Abstract Pancreatic ductal adenocarcinoma (PDAC) is almost uniformly lethal. It is thus imperative to find new therapeutic approaches to treat this disease. While whole genome CRISPR/Cas9 screens have successfully identified new vulnerabilities in PDAC cell lines, it is becoming increasingly clear that cell culture do not faithfully recapitulate the complex nature of tumorigenesis in vivo, and hence may fail to identify the full spectrum of potential therapeutic targets to be explored in this devastating disease. As previous screens we performed identified phosphatidylinositol (Ptdlns) metabolism as important for pancreatic cell growth, I generated a custom sgRNA library targeting this entire form of metabolism. To identify vulnerabilities specific to tumor growth, I screened this library in five different human PDAC cell lines grown in culture versus as xenograft tumors. I found that sgRNAs targeting two genes encoding separate subunits of the Adaptor Protein complex-2 (AP2), a regulator of clathrin mediated endocytosis, were negatively enriched in all five PDAC cell lines when grown in culture. In agreement, AP2 subunit genes are considered common essential by DepMap. Paradoxically however, the same sgRNAs were positively enriched in three of these five cell lines when grown as xenograft tumors.

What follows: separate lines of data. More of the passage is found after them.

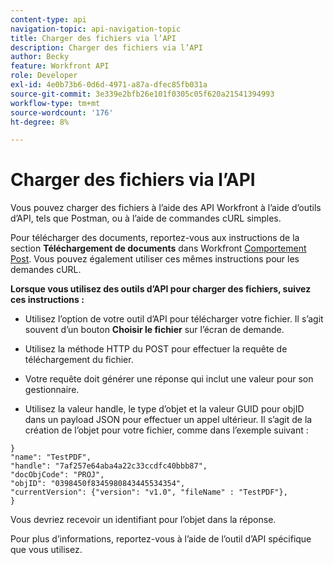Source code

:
 ```yaml
---
content-type: api
navigation-topic: api-navigation-topic
title: Charger des fichiers via l’API
description: Charger des fichiers via l’API
author: Becky
feature: Workfront API
role: Developer
exl-id: 4e0b73b6-0d6d-4971-a87a-dfec85fb031a
source-git-commit: 3e339e2bfb26e101f0305c05f620a21541394993
workflow-type: tm+mt
source-wordcount: '176'
ht-degree: 8%

---
```


# Charger des fichiers via l’API

Vous pouvez charger des fichiers à l’aide des API Workfront à l’aide d’outils d’API, tels que Postman, ou à l’aide de commandes cURL simples.

Pour télécharger des documents, reportez-vous aux instructions de la section **Téléchargement de documents** dans Workfront [Comportement Post](/help/quicksilver/wf-api/general/api-basics.md#post-behavior). Vous pouvez également utiliser ces mêmes instructions pour les demandes cURL.

**Lorsque vous utilisez des outils d’API pour charger des fichiers, suivez ces instructions :**

* Utilisez l’option de votre outil d’API pour télécharger votre fichier. Il s’agit souvent d’un bouton **Choisir le fichier** sur l’écran de demande.

* Utilisez la méthode HTTP du POST pour effectuer la requête de téléchargement du fichier.

* Votre requête doit générer une réponse qui inclut une valeur pour son gestionnaire.

* Utilisez la valeur handle, le type d’objet et la valeur GUID pour objID dans un payload JSON pour effectuer un appel ultérieur. Il s’agit de la création de l’objet pour votre fichier, comme dans l’exemple suivant :

```
}
"name": "TestPDF",
"handle": "7af257e64aba4a22c33ccdfc40bbb87",
"docObjCode": "PROJ",
"objID": "0398450f8345980843445534354",
"currentVersion": {"version": "v1.0", "fileName" : "TestPDF"},
}
```

Vous devriez recevoir un identifiant pour l’objet dans la réponse.

Pour plus d’informations, reportez-vous à l’aide de l’outil d’API spécifique que vous utilisez.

This begs the question how the loss of a supposably essential complex behaves like a tumor suppressor and instead enhances tumor growth when disrupted. Here, I will present data that loss of AP2 results in a substantial restructuring the plasma membrane proteome, which in cultured cells results in the loss of iron transport, one of the main functions of this complex, and cell death. Conversely, this restructuring in vivo retains receptors and adhesion proteins on the cell surface, where transcriptome and proteomic analysis indicate enhances proliferative signaling. These data support AP2 promoting cell viability of cultured cells through active iron transport, but suppresses tumor growth in vivo by endocytosing the very receptors needed for tumor growth. Citation Format: Seth Parker Zimmerman, Christopher M. Counter. An in vivo unbiased screen identifies clathrin adaptor protein complex-2 as a novel tumor suppressor [abstract]. In: Proceedings of the American Association for Cancer Research Annual Meeting 2023; Part 2 (Clinical Trials and Late-Breaking Research); 2023 Apr 14-19; Orlando, FL. Philadelphia (PA): AACR; Cancer Res 2023;83(8_Suppl):Abstract nr LB263.